Thursday, January 5, 2017

PELTIER: REYNOLDS' FALSE CLAIMS? Part I

(Blog updated January 24, 2022)

Dear Supporters:

In a letter to President Obama urging clemency for Leonard Peltier, former United States Attorney, James H. Reynolds made the following claims:

“I was the United States Attorney, whose office handled the criminal case prosecution and appeal of Leonard Peltier.”

“After my appointment by President Jimmy Carter and Senate confirmation I kept on as an Assistant United States Attorney, Evan Hultman, who preceded me as United States Attorney and had handled the prosecution of Leonard Peltier. I directed Hultman’s handling of the appeal of Leonard Peltier after my appoint (sic).

* * *
However, a review of Mr. Reynolds’ actual position and responsibilities regarding the Peltier case paints an uncomfortably different picture.

In the beginning of the prosecution stages of the case, Evan Hultman was the United States Attorney for the Northern District of Iowa.  

The first trial of Robert Robideau and Dino Butler for the murders of FBI Agents Jack Coler and Ron Williams, was transferred to the Northern District of Iowa and then was held in Cedar Rapids.

Evan Hultman was in charge of the prosecution at that time.

Peltier was not tried in Iowa because he had fled to Canada and was fighting extradition.  After the acquittal of Butler and Robideau in Iowa, and prior to the Peltier trial, venue was changed again, this time to North Dakota.  

Evan Hultman remained the lead prosecutor even though the venue had changed.

Around this time, the administration also changed, and Mr.

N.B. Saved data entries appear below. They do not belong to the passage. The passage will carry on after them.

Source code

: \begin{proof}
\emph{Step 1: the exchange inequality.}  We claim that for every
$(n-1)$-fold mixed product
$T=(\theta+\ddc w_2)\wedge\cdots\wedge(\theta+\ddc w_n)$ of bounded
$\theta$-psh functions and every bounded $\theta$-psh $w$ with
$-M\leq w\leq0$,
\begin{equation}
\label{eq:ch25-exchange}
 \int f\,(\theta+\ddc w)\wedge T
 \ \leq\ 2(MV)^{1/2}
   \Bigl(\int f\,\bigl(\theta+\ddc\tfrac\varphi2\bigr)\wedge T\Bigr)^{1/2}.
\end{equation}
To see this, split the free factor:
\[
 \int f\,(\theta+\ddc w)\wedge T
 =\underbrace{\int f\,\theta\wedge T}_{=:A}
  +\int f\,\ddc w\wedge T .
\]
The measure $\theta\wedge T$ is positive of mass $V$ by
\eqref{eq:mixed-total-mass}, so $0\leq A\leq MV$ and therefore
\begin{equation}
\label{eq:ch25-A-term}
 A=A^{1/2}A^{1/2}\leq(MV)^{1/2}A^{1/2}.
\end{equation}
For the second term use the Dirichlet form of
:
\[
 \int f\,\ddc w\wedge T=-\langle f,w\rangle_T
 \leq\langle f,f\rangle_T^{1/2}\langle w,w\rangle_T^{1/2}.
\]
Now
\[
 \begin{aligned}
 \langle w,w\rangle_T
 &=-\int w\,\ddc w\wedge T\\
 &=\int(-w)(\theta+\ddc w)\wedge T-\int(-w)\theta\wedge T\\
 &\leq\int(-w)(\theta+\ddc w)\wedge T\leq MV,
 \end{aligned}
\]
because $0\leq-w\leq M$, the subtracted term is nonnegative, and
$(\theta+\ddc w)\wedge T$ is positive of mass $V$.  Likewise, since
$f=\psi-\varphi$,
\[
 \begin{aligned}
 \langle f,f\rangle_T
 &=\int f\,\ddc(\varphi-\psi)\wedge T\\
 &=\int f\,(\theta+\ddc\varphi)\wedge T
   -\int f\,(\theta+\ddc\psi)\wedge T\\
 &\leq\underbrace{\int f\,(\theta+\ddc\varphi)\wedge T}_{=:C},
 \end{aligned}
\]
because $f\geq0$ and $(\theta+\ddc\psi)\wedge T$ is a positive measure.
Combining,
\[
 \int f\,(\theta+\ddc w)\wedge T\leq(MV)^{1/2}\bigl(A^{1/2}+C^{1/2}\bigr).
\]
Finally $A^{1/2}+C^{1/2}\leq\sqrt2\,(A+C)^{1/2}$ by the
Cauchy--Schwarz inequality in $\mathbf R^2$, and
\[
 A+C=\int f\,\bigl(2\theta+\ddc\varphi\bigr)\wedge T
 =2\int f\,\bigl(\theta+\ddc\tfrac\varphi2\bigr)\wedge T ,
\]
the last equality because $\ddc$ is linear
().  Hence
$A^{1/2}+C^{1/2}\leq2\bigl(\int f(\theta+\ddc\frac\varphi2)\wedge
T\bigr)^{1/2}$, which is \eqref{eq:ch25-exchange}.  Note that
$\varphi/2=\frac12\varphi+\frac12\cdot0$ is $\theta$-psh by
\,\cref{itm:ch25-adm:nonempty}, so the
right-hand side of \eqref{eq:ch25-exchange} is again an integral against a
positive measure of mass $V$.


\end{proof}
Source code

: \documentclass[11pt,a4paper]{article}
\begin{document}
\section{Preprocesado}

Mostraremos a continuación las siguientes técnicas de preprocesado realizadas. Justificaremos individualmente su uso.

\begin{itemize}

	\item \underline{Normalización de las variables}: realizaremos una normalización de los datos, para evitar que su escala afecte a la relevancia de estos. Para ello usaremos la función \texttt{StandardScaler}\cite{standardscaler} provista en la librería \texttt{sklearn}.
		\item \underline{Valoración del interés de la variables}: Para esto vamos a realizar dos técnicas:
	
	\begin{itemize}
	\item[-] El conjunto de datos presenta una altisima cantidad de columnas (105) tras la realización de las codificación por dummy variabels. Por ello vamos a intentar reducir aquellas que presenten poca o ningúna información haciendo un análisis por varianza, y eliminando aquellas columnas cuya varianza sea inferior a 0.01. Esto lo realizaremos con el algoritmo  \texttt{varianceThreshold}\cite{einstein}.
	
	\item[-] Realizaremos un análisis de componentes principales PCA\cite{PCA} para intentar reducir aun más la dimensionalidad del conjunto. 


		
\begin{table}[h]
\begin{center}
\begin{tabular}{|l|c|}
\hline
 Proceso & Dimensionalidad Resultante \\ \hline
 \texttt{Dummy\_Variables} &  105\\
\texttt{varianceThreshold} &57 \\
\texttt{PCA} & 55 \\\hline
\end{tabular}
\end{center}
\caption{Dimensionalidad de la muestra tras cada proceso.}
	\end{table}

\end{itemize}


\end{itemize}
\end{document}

Reynolds was appointed by President Carter as the U.S. Attorney for the District of South Dakota.  

Eugene K. Anthony was the interim U.S. Attorney in North Dakota followed by President Carter's appointment of James Britton.  

Evan Hultman took on a role as "Special Prosecutor" for the Peltier case and continued as the lead prosecutor.   

Since the case's venue was then in North Dakota, Hultman would have reported to the U.S. Attorney in North Dakota, not the U.S. Attorney in the District of South Dakota. However, by most accounts, Evan Hultman was in charge and actually reported to neither one.  Correspondence from that period went out in the name of the North Dakota, U.S. Attorney (Eugene K. Anthony or James Britton) with Evan Hultman's signature as a Special Assistant.     

Once venue for the Peltier case was designated to North Dakota (prior to Peltier's trial), management of the case was the responsibility of the North Dakota U. S. Attorney's office, where it remains to this day.  

It would appear that Mr. Reynolds, from his position as U.S. Attorney for the District of South Dakota, is attempting to assume supervising authority for Mr. Hultman, who prosecuted Peltier in Fargo, within the jurisdiction of the U.S. Attorney for North Dakota.

There is a matter of credibility as Mr. Reynolds ends his letter to the President with:

“I would join in any request for Clemency of Leonard Peltier by you as being in the best interest of justice in considering the totality of all the matters involved.

Thank you for our (sic) attention in this matter, I am”

“Considering the totality of all the matters involved” is a curious way to express
justification for clemency.

However, a very simple and straightforward question for Mr. Reynolds would be:

As the U.S. Attorney for the District of South Dakota, how did your authority stretch across State lines and judicial boundaries to the District of North Dakota where Peltier was prosecuted?

Also, what would the opinion of the former U.S. Attorney for North Dakota be of Mr. Reynolds’ claim that “(He) directed Hultman’s handling of the appeal of Leonard Peltier…” A claim that reaches well beyond his jurisdiction.

We suspect, and suggest, that there is not a logical explanation, notwithstanding whether or not Evan Hultman remained an Assistant U.S. Attorney, and especially for Mr. Reynolds’ claim of “totality” of knowledge of the Peltier case.

Perhaps, in some unexplainable manner, Mr. Reynolds may have been taken in by the Peltier myth.

“In the Spirit of Coler and Williams”

Ed Woods

(Editorial note: The original blog incorrectly identified Mr. Reynolds as being the U.S. Attorney for the Northern District of Iowa. Mr. Reynolds was the U.S. Attorney for the District of South Dakota.)